WORK ITEM:
The string "utilización" may appear in lines of the data; report how many lines contain it, with no other output.

======

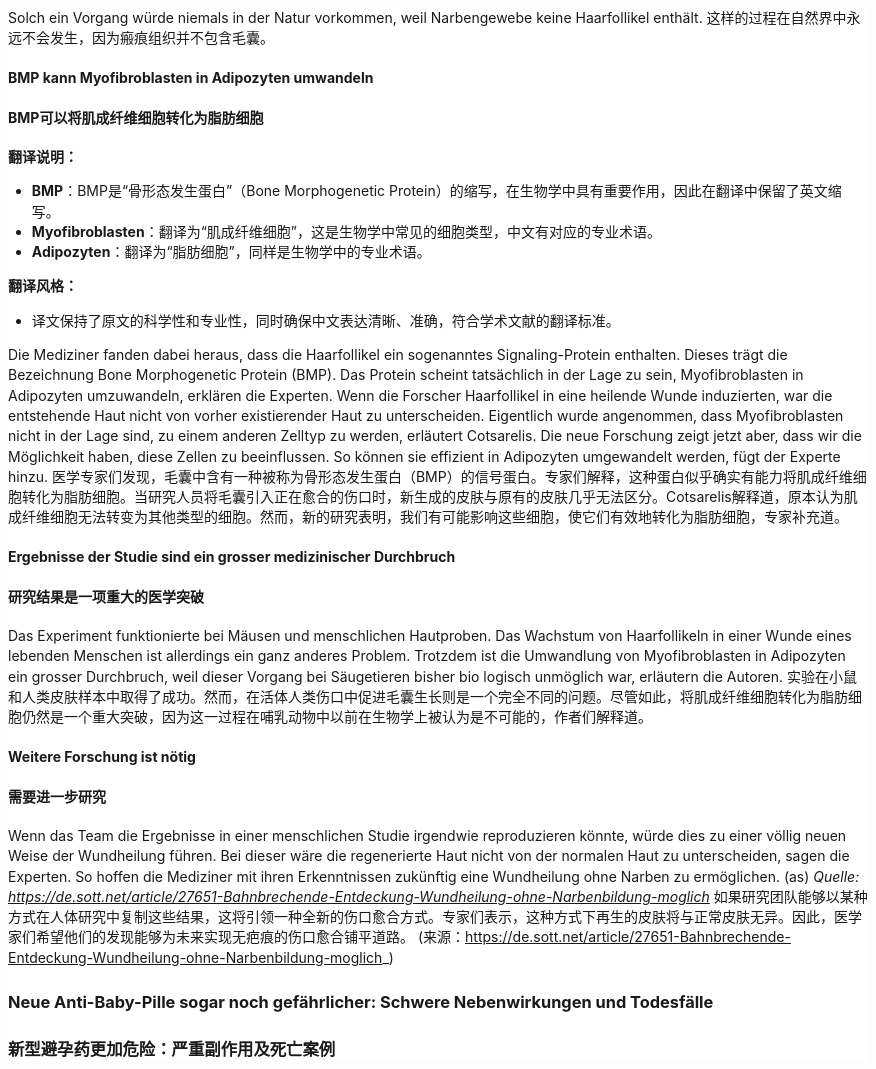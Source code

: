 Solch ein Vorgang würde niemals in der Natur vorkommen, weil Narbengewebe keine Haarfollikel enthält.
这样的过程在自然界中永远不会发生，因为瘢痕组织并不包含毛囊。

#### BMP kann Myofibroblasten in Adipozyten umwandeln
#### BMP可以将肌成纤维细胞转化为脂肪细胞

**翻译说明：**
- **BMP**：BMP是“骨形态发生蛋白”（Bone Morphogenetic Protein）的缩写，在生物学中具有重要作用，因此在翻译中保留了英文缩写。
- **Myofibroblasten**：翻译为“肌成纤维细胞”，这是生物学中常见的细胞类型，中文有对应的专业术语。
- **Adipozyten**：翻译为“脂肪细胞”，同样是生物学中的专业术语。

**翻译风格：**
- 译文保持了原文的科学性和专业性，同时确保中文表达清晰、准确，符合学术文献的翻译标准。

Die Mediziner fanden dabei heraus, dass die Haarfollikel ein sogenanntes Signaling-Protein enthalten. Dieses trägt die Bezeichnung Bone Morphogenetic Protein (BMP). Das Protein scheint tatsächlich in der Lage zu sein, Myofibroblasten in Adipozyten umzuwandeln, erklären die Experten. Wenn die Forscher Haarfollikel in eine heilende Wunde induzierten, war die entstehende Haut nicht von vorher existierender Haut zu unterscheiden. Eigentlich wurde angenommen, dass Myofibroblasten nicht in der Lage sind, zu einem anderen Zelltyp zu werden, erläutert Cotsarelis. Die neue Forschung zeigt jetzt aber, dass wir die Möglichkeit haben, diese Zellen zu beeinflussen. So können sie effizient in Adipozyten umgewandelt werden, fügt der Experte hinzu.
医学专家们发现，毛囊中含有一种被称为骨形态发生蛋白（BMP）的信号蛋白。专家们解释，这种蛋白似乎确实有能力将肌成纤维细胞转化为脂肪细胞。当研究人员将毛囊引入正在愈合的伤口时，新生成的皮肤与原有的皮肤几乎无法区分。Cotsarelis解释道，原本认为肌成纤维细胞无法转变为其他类型的细胞。然而，新的研究表明，我们有可能影响这些细胞，使它们有效地转化为脂肪细胞，专家补充道。

#### Ergebnisse der Studie sind ein grosser medizinischer Durchbruch
#### 研究结果是一项重大的医学突破

Das Experiment funktionierte bei Mäusen und menschlichen Hautproben. Das Wachstum von Haarfollikeln in einer Wunde eines lebenden Menschen ist allerdings ein ganz anderes Problem. Trotzdem ist die Umwandlung von Myofibroblasten in Adipozyten ein grosser Durchbruch, weil dieser Vorgang bei Säugetieren bisher bio logisch unmöglich war, erläutern die Autoren.
实验在小鼠和人类皮肤样本中取得了成功。然而，在活体人类伤口中促进毛囊生长则是一个完全不同的问题。尽管如此，将肌成纤维细胞转化为脂肪细胞仍然是一个重大突破，因为这一过程在哺乳动物中以前在生物学上被认为是不可能的，作者们解释道。

#### Weitere Forschung ist nötig
#### 需要进一步研究

Wenn das Team die Ergebnisse in einer menschlichen Studie irgendwie reproduzieren könnte, würde dies zu einer völlig neuen Weise der Wundheilung führen. Bei dieser wäre die regenerierte Haut nicht von der normalen Haut zu unterscheiden, sagen die Experten. So hoffen die Mediziner mit ihren Erkenntnissen zukünftig eine Wundheilung ohne Narben zu ermöglichen. (as) _Quelle: https://de.sott.net/article/27651-Bahnbrechende-Entdeckung-Wundheilung-ohne-Narbenbildung-moglich_
如果研究团队能够以某种方式在人体研究中复制这些结果，这将引领一种全新的伤口愈合方式。专家们表示，这种方式下再生的皮肤将与正常皮肤无异。因此，医学家们希望他们的发现能够为未来实现无疤痕的伤口愈合铺平道路。 (来源：https://de.sott.net/article/27651-Bahnbrechende-Entdeckung-Wundheilung-ohne-Narbenbildung-moglich_)

### Neue Anti-Baby-Pille sogar noch gefährlicher: Schwere Nebenwirkungen und Todesfälle
### 新型避孕药更加危险：严重副作用及死亡案例
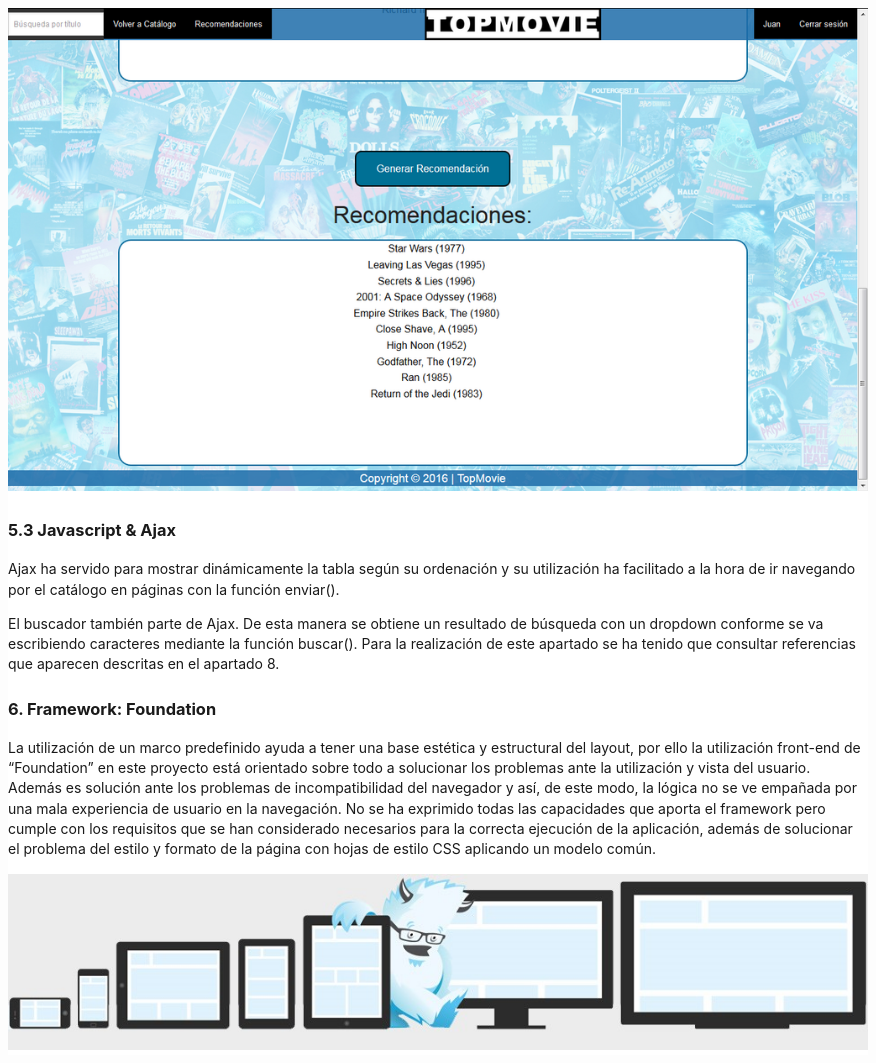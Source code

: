 ![Screenshot](img/20.png)   
   
<a name="ajax"/>  

### 5.3	Javascript & Ajax  

Ajax ha servido para mostrar dinámicamente la tabla según su ordenación y su utilización ha facilitado a la hora de ir navegando por el catálogo en páginas con la función enviar().  
  
El buscador también parte de Ajax. De esta manera se obtiene un resultado de búsqueda con un dropdown conforme se va escribiendo caracteres mediante la función buscar(). Para la realización de este apartado se ha tenido que consultar referencias que aparecen descritas en el apartado 8.  
  
<a name="foundation"/>   

### 6.	Framework: Foundation  
  
La utilización de un marco predefinido ayuda a tener una base estética y estructural del layout, por ello la utilización front-end de “Foundation” en este proyecto está orientado sobre todo a solucionar los problemas ante la utilización y vista del usuario. Además es solución ante los problemas de incompatibilidad del navegador y así, de este modo, la lógica no se ve empañada por una mala experiencia de usuario en la navegación. No se ha exprimido todas las capacidades que aporta el framework pero cumple con los requisitos que se han considerado necesarios para la correcta ejecución de la aplicación, además de solucionar el problema del estilo y formato de la página con hojas de estilo CSS aplicando un modelo común.  
  
![Screenshot](img/21.jpg)   
  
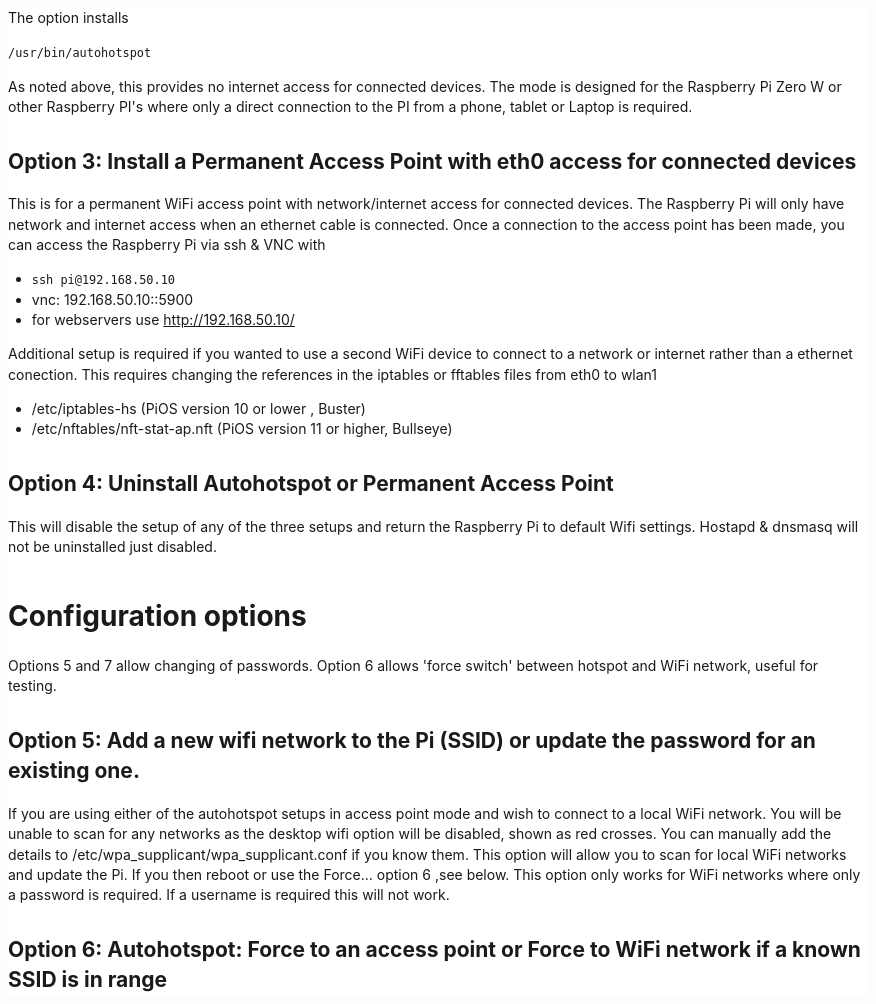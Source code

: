 The option installs
```
/usr/bin/autohotspot
```
As noted above, this provides no internet access for connected devices. The mode is designed for the Raspberry Pi Zero W or other Raspberry PI's where only a direct connection to the PI from a phone, tablet or Laptop is required.

## Option 3: Install a Permanent Access Point with eth0 access for connected devices

This is for a permanent WiFi access point with network/internet access for connected devices.
The Raspberry Pi will only have network and internet access when an ethernet cable is connected.
Once a connection to the access point has been made, you can access the Raspberry Pi via ssh & VNC with
* `ssh pi@192.168.50.10`
* vnc: 192.168.50.10::5900
* for webservers use http://192.168.50.10/

Additional setup is required if you wanted to use a second WiFi device to connect to a network or internet rather than a ethernet conection. 
This requires changing the references in the iptables or fftables files from eth0 to wlan1
* /etc/iptables-hs    (PiOS version 10 or lower , Buster)
* /etc/nftables/nft-stat-ap.nft (PiOS version 11 or higher, Bullseye)

## Option 4: Uninstall Autohotspot or Permanent Access Point

This will disable the setup of any of the three setups and return the Raspberry Pi to default Wifi settings.
Hostapd & dnsmasq will not be uninstalled just disabled.

# Configuration options

Options 5 and 7 allow changing of passwords. Option 6 allows 'force switch' between hotspot and WiFi network, useful for testing.

## Option 5: Add a new wifi network to the Pi (SSID) or update the password for an existing one.

If you are using either of the autohotspot setups in access point mode and wish to connect to a local WiFi network. You will be unable to scan for any networks as the desktop wifi option will be disabled, shown as red crosses. You can manually add the details to /etc/wpa_supplicant/wpa_supplicant.conf if you know them. 
This option will allow you to scan for local WiFi networks and update the Pi. If you then reboot or use the Force... option 6 ,see below. 
This option only works for WiFi networks where only a password is required. If a username is required this will not work.

## Option 6: Autohotspot: Force to an access point or Force to WiFi network if a known SSID is in range
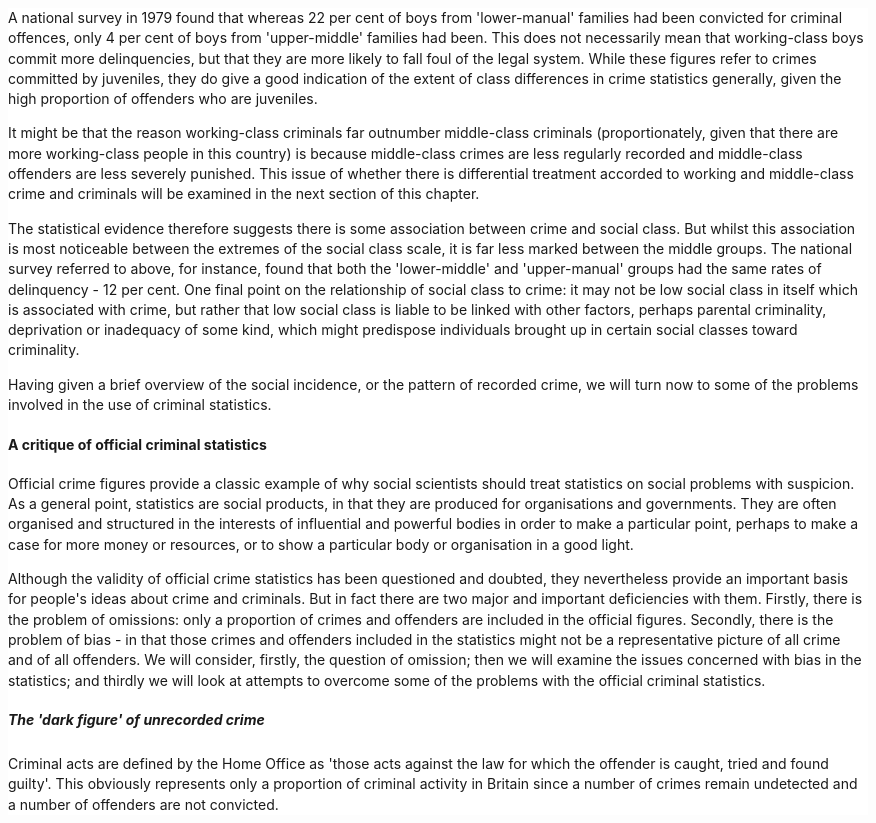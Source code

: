 A national survey in 1979 found that whereas 22 per cent of boys from 'lower-manual' families had been convicted for criminal offences, only 4 per cent of boys from 'upper-middle' families had been.
This does not necessarily mean that working-class boys commit more delinquencies, but that they are more likely to fall foul of the legal system.
While these figures refer to crimes committed by juveniles, they do give a good indication of the extent of class differences in crime statistics generally, given the high proportion of offenders who are juveniles.

It might be that the reason working-class criminals far outnumber middle-class criminals (proportionately, given that there are more working-class people in this country) is because middle-class crimes are less regularly recorded and middle-class offenders are less severely punished.
This issue of whether there is differential treatment accorded to working and middle-class crime and criminals will be examined in the next section of this chapter.

The statistical evidence therefore suggests there is some association between crime and social class.
But whilst this association is most noticeable between the extremes of the social class scale, it is far less marked between the middle groups.
The national survey referred to above, for instance, found that both the 'lower-middle' and 'upper-manual' groups had the same rates of delinquency - 12 per cent.
One final point on the relationship of social class to crime: it may not be low social class in itself which is associated with crime, but rather that low social class is liable to be linked with other factors, perhaps parental criminality, deprivation or inadequacy of some kind, which might predispose individuals brought up in certain social classes toward criminality.

Having given a brief overview of the social incidence, or the pattern of recorded crime, we will turn now to some of the problems involved in the use of criminal statistics.

#### A critique of official criminal statistics

Official crime figures provide a classic example of why social scientists should treat statistics on social problems with suspicion.
As a general point, statistics are social products, in that they are produced for organisations and governments.
They are often organised and structured in the interests of influential and powerful bodies in order to make a particular point, perhaps to make a case for more money or resources, or to show a particular body or organisation in a good light.

Although the validity of official crime statistics has been questioned and doubted, they nevertheless provide an important basis for people's ideas about crime and criminals.
But in fact there are two major and important deficiencies with them.
Firstly, there is the problem of omissions: only a proportion of crimes and offenders are included in the official figures.
Secondly, there is the problem of bias - in that those crimes and offenders included in the statistics might not be a representative picture of all crime and of all offenders.
We will consider, firstly, the question of omission; then we will examine the issues concerned with bias in the statistics; and thirdly we will look at attempts to overcome some of the problems with the official criminal statistics.

##### The 'dark figure' of unrecorded crime

Criminal acts are defined by the Home Office as 'those acts against the law for which the offender is caught, tried and found guilty'.
This obviously represents only a proportion of criminal activity in Britain since a number of crimes remain undetected and a number of offenders are not convicted.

======

SOLUTION:
2